** Supplied material follows **

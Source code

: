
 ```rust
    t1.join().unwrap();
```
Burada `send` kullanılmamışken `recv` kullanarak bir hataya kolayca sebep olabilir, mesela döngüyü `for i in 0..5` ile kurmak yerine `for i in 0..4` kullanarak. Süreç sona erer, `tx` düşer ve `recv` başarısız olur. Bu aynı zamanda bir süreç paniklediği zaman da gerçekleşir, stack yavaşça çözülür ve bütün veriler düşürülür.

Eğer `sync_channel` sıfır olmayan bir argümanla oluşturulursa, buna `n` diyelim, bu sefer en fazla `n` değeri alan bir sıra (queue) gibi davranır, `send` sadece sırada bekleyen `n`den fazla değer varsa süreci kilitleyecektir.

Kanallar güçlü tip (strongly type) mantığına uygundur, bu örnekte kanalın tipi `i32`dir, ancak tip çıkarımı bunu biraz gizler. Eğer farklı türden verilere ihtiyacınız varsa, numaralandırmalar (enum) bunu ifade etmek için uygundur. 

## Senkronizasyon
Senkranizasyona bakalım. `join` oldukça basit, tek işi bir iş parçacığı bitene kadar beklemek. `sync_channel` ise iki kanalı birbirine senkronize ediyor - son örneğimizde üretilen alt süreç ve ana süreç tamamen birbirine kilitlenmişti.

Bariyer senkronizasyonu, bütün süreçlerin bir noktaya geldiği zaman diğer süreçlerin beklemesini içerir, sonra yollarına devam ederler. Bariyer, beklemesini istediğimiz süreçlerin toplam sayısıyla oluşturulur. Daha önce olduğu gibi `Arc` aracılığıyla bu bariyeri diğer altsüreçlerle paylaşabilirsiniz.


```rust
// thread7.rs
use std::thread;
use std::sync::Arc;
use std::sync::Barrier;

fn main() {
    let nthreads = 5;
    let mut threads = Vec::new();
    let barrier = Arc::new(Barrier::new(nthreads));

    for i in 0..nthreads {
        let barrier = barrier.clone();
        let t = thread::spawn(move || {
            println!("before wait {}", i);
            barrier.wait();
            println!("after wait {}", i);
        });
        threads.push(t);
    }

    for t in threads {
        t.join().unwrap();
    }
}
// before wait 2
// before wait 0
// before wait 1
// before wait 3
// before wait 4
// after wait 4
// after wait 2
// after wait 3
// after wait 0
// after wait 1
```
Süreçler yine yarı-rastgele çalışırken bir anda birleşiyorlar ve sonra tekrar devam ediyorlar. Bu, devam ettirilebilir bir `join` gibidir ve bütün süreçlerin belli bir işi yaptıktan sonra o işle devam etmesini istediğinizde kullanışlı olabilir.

** End of Supplied material **

* _What the task asks_: Every record needs to be reproduced exactly, with none skipped.

* _Response to this exercise_:
Source code

:
 ```rust
    t1.join().unwrap();
```
Burada `send` kullanılmamışken `recv` kullanarak bir hataya kolayca sebep olabilir, mesela döngüyü `for i in 0..5` ile kurmak yerine `for i in 0..4` kullanarak. Süreç sona erer, `tx` düşer ve `recv` başarısız olur. Bu aynı zamanda bir süreç paniklediği zaman da gerçekleşir, stack yavaşça çözülür ve bütün veriler düşürülür.

Eğer `sync_channel` sıfır olmayan bir argümanla oluşturulursa, buna `n` diyelim, bu sefer en fazla `n` değeri alan bir sıra (queue) gibi davranır, `send` sadece sırada bekleyen `n`den fazla değer varsa süreci kilitleyecektir.

Kanallar güçlü tip (strongly type) mantığına uygundur, bu örnekte kanalın tipi `i32`dir, ancak tip çıkarımı bunu biraz gizler. Eğer farklı türden verilere ihtiyacınız varsa, numaralandırmalar (enum) bunu ifade etmek için uygundur. 

## Senkronizasyon
Senkranizasyona bakalım. `join` oldukça basit, tek işi bir iş parçacığı bitene kadar beklemek. `sync_channel` ise iki kanalı birbirine senkronize ediyor - son örneğimizde üretilen alt süreç ve ana süreç tamamen birbirine kilitlenmişti.

Bariyer senkronizasyonu, bütün süreçlerin bir noktaya geldiği zaman diğer süreçlerin beklemesini içerir, sonra yollarına devam ederler. Bariyer, beklemesini istediğimiz süreçlerin toplam sayısıyla oluşturulur. Daha önce olduğu gibi `Arc` aracılığıyla bu bariyeri diğer altsüreçlerle paylaşabilirsiniz.


```rust
// thread7.rs
use std::thread;
use std::sync::Arc;
use std::sync::Barrier;

fn main() {
    let nthreads = 5;
    let mut threads = Vec::new();
    let barrier = Arc::new(Barrier::new(nthreads));

    for i in 0..nthreads {
        let barrier = barrier.clone();
        let t = thread::spawn(move || {
            println!("before wait {}", i);
            barrier.wait();
            println!("after wait {}", i);
        });
        threads.push(t);
    }

    for t in threads {
        t.join().unwrap();
    }
}
// before wait 2
// before wait 0
// before wait 1
// before wait 3
// before wait 4
// after wait 4
// after wait 2
// after wait 3
// after wait 0
// after wait 1
```
Süreçler yine yarı-rastgele çalışırken bir anda birleşiyorlar ve sonra tekrar devam ediyorlar. Bu, devam ettirilebilir bir `join` gibidir ve bütün süreçlerin belli bir işi yaptıktan sonra o işle devam etmesini istediğinizde kullanışlı olabilir.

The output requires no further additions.